Il est difficile de dire ce qui est le plus remarquable dans le livre de Frank N. Pieke qui a pour thème les centres de formation des cadres communistes en Chine: un délicieux aperçu d’une étude qui n’a pas vraiment porté ses fruits, ou un échec apparent dans la compréhension du sujet étudié. Quoiqu’il en soit, cet ouvrage est fascinant et mérite une attention particulière. Mais il devrait être abordé en le comparant à la démarche d’un botaniste qui peut ne pas voir la forêt derrière un arbre.

Entre 2004 et 2007, Pieke a consacré une bonne partie de son temps à voyager en Chine. Il a visité les écoles de formation du Parti communiste chinois (PCC), appelées les écoles du Parti, interviewant des membres du PCC et examinant les documents du Parti qui expliquaient la manière dont est structurée la formation des cadres, ainsi que l’objectif que souhaite atteindre le PCC.

Les cadres, bien sûr, sont des «petites vis inoxydables» qui incarnent et assurent le pouvoir du Parti communiste. Il leur est demandé de se sacrifier pour les intérêts du Parti - intellectuellement, spirituellement, moralement, ou par tout autre manière jugée nécessaire. Et pour cela, ils sont récompensés.
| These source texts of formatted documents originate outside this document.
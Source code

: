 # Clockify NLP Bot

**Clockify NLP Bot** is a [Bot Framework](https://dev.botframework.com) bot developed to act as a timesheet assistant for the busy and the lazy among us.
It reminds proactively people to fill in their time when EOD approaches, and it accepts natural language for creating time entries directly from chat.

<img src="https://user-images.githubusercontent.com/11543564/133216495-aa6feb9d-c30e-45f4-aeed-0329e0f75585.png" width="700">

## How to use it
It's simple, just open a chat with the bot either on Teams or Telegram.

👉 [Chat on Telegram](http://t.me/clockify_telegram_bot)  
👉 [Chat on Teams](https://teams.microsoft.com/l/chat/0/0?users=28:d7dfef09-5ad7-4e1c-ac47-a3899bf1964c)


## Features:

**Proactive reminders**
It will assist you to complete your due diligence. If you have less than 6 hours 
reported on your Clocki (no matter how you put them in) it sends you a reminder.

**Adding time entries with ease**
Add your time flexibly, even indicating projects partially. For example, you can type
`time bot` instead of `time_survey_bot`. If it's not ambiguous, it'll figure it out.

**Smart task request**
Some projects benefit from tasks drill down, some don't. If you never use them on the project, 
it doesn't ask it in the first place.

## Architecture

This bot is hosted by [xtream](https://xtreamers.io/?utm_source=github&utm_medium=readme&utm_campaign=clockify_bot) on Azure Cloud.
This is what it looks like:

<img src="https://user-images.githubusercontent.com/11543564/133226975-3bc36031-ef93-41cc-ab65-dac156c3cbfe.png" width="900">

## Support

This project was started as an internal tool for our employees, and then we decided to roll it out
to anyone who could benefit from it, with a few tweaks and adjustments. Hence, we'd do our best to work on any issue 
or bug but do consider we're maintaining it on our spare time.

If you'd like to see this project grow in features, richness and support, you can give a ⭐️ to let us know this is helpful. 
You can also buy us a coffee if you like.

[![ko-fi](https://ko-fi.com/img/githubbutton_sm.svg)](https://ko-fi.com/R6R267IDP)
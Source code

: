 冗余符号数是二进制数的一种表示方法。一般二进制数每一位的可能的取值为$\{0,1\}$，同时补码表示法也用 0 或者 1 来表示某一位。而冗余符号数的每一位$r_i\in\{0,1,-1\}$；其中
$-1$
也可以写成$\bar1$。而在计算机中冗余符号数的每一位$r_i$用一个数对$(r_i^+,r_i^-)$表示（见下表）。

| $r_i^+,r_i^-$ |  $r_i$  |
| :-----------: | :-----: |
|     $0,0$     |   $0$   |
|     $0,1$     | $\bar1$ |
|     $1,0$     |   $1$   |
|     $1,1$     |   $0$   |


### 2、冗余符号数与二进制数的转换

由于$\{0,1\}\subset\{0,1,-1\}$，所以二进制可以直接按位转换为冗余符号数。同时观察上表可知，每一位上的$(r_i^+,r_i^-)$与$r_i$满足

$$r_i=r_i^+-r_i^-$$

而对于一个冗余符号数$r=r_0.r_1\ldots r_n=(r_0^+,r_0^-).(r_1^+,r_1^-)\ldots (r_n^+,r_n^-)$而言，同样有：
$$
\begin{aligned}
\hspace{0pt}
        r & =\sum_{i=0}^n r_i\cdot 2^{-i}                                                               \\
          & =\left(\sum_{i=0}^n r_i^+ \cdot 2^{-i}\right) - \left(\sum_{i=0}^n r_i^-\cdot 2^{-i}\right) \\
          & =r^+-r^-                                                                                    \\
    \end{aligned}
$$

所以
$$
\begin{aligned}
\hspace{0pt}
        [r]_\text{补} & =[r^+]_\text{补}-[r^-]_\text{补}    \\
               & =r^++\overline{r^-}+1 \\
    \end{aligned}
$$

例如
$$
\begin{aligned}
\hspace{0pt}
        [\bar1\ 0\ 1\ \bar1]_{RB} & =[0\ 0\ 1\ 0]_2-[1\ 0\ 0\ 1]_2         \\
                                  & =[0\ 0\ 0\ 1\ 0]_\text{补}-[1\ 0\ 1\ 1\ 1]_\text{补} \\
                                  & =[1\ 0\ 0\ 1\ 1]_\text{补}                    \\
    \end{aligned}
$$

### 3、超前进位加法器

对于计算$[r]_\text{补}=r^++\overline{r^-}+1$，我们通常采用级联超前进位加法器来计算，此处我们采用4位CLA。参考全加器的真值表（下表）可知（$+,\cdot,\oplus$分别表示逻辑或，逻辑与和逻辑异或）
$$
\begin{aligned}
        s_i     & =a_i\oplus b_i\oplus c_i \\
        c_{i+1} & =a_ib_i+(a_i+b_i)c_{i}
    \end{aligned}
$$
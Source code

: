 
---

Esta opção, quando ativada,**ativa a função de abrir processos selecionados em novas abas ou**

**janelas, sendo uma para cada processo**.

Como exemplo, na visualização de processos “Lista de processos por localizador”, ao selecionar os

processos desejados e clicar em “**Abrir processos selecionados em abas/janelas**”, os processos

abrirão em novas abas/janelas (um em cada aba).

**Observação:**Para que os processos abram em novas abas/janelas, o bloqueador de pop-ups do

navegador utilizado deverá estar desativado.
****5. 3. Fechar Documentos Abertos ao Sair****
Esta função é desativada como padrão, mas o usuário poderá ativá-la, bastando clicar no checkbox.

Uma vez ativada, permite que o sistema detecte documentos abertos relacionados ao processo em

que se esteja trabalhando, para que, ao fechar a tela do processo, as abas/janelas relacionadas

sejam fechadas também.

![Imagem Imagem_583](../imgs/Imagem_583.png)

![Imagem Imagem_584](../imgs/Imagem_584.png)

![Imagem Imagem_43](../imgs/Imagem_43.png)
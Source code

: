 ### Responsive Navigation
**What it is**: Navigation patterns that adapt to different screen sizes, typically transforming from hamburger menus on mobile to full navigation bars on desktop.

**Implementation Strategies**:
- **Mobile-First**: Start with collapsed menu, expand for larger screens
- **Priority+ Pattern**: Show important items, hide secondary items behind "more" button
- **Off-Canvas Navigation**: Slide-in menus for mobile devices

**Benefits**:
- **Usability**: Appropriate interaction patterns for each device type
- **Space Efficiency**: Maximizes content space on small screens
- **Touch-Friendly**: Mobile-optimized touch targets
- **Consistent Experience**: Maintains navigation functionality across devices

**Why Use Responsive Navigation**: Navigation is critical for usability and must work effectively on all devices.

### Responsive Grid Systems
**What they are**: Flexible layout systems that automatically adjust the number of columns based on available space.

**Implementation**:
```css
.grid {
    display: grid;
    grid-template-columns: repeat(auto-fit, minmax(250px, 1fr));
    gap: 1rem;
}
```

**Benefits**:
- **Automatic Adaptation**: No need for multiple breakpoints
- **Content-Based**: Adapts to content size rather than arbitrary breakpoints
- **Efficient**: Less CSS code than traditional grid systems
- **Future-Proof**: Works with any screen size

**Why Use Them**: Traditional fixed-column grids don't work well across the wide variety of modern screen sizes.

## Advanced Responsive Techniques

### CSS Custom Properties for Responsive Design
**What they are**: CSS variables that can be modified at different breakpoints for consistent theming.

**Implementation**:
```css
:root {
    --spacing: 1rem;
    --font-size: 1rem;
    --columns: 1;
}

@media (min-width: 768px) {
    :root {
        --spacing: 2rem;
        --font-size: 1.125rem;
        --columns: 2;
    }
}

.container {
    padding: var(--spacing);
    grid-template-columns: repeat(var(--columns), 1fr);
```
Le fruit de leur obéissance est décrit par un excellent terme de Pieke le «culte du pouvoir»: les membres du Parti rejoignent la clique des élites au pouvoir qui est distincte et séparée des gens ordinaires.

Pieke clarifie immédiatement le fait que le culte actuel de la puissance et de l’exclusivité est différent de celui pratiqué sous l’ère maoïste. «Les expériences révolutionnaires et l’implication directes dans la vie et le travail des masses laborieuses ont disparu à jamais», écrit-il. «À la place, les cadres sont devenus une élite gouvernante qui vénère l’apprentissage par les écrits et l’éducation. Étant l’incarnation et le principal instrument assurant le rôle dirigeant du Parti dans la société, les cadres doivent être à la fois des leaders, des gestionnaires, des exemples de moralité et des fidèles serviteurs du Parti.»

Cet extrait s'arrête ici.